# Parking Lot lts Hornets



## BBQ (Nov 16, 2010)

I shoot every last one of them dang bees​


----------



## user4818 (Jan 15, 2009)

Be honest. This never really happened to you. This is just a test to see what we would do.


----------



## BBQ (Nov 16, 2010)

Peter D said:


> Be honest. This never really happened to you. This is just a test to see what we would do.


Don't dis da boss.


----------



## user4818 (Jan 15, 2009)

BBQ said:


> Don't dis da boss.


Oh right. Sorry. It's hard to get used to that again.


----------



## Fredman (Dec 2, 2008)

Cletis said:


> Ok. You rented the 50 ft boom and your guys are ready to go, then bam. Ton's of hornets. They are all sissyfied and "allergic" to hornets saying they will need antidote or something if they get stung and can't work now.
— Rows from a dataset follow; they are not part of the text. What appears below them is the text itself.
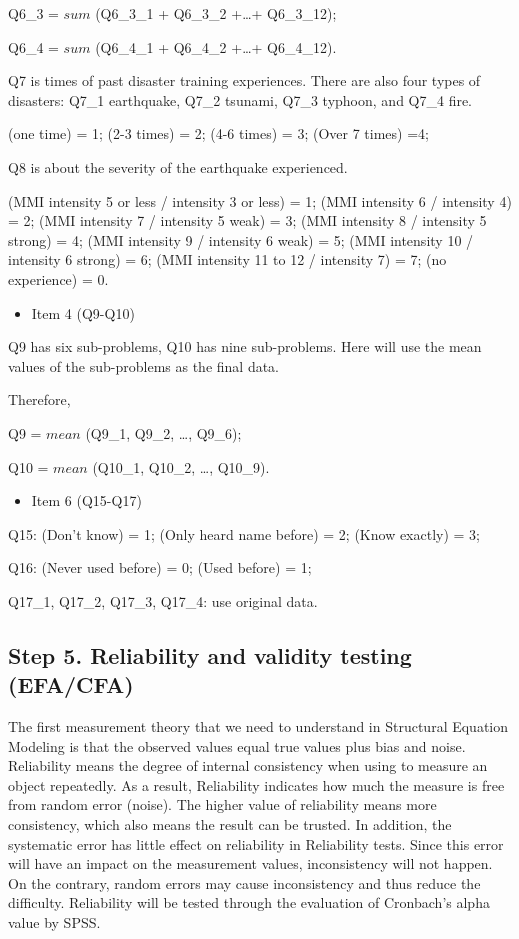 Q6\_3 = $sum$ (Q6\_3\_1 + Q6\_3\_2 +\dots+ Q6\_3\_12);

Q6\_4 = $sum$ (Q6\_4\_1 + Q6\_4\_2 +\dots+ Q6\_4\_12).

Q7 is times of past disaster training experiences. There are also four types of disasters: Q7\_1 earthquake, Q7\_2 tsunami, Q7\_3 typhoon, and Q7\_4 fire.
 
(one time) = 1; (2-3 times) = 2; (4-6 times) = 3; (Over 7 times) =4;

Q8 is about the severity of the earthquake experienced.

(MMI intensity 5 or less / intensity 3 or less) = 1; (MMI intensity 6 / intensity 4) = 2; (MMI intensity 7 / intensity 5 weak) = 3; (MMI intensity 8 / intensity 5 strong) = 4; (MMI intensity 9 / intensity 6 weak) = 5; (MMI intensity 10 / intensity 6 strong) = 6; (MMI intensity 11 to 12 / intensity 7) = 7; (no experience) = 0.


\begin{itemize}
\item Item 4 (Q9-Q10)
\end{itemize}

Q9 has six sub-problems, Q10 has nine sub-problems. Here will use the mean values of the sub-problems as the final data. 

Therefore, 

Q9 = $mean$ (Q9\_1, Q9\_2, \dots, Q9\_6);

Q10 = $mean$ (Q10\_1, Q10\_2, \dots, Q10\_9).

\begin{itemize}
\item Item 6 (Q15-Q17)
\end{itemize}

Q15: (Don't know) = 1; (Only heard name before) = 2; (Know exactly) = 3;

Q16: (Never used before) = 0; (Used before) = 1;
 
Q17\_1, Q17\_2, Q17\_3, Q17\_4: use original data.

\subsection{Step 5. Reliability and validity testing (EFA/CFA)}
\label{step5}
The first measurement theory that we need to understand in Structural Equation Modeling is that the observed values equal true values plus bias and noise. Reliability means the degree of internal consistency when using to measure an object repeatedly. As a result, Reliability indicates how much the measure is free from random error (noise). The higher value of reliability means more consistency, which also means the result can be trusted. In addition, the systematic error has little effect on reliability in Reliability tests. Since this error will have an impact on the measurement values, inconsistency will not happen. On the contrary, random errors may cause inconsistency and thus reduce the difficulty. Reliability will be tested through the evaluation of Cronbach's alpha value by SPSS.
What do you do ?
> 
> A. Pack up and leave
> 
> ...



Send them back up with a big can of freshly opened PVC glue! :thumbup:


----------



## chewy (May 9, 2010)

Lead by example and get up there yourself if you want other guys to do it. If you were my boss I would have said get me a bug net hat and Im in there like swim wear.


----------



## 360max (Jun 10, 2011)

find a way that is good for all. For you Cletis, I would pop my trunk and take out my winter cardhardt jacket and give it to you, I would than put a pair of leather gloves in your hand, go to ACE and by screening to hang from your hard hat and tuck into coat collar, and than...............tell you to go to work.:laughing::laughing:


----------



## electricmanscott (Feb 11, 2010)

Cletis said:


> Ok. You rented the 50 ft boom and your guys are ready to go, then bam. Ton's of hornets. They are all sissyfied and "allergic" to hornets saying they will need antidote or something if they get stung and can't work now. What do you do ?
> 
> A. Pack up and leave
> 
> ...


E. Other: Kick your ass for calling them sissies and than hang you from the 50' boom in a cloud of hornets.


----------



## denny3992 (Jul 12, 2010)

one word....NAPALM


----------



## chewy (May 9, 2010)

electricmanscott said:


> E. Other: Kick your ass for calling them sissies and than hang you from the 50' boom in a cloud of hornets.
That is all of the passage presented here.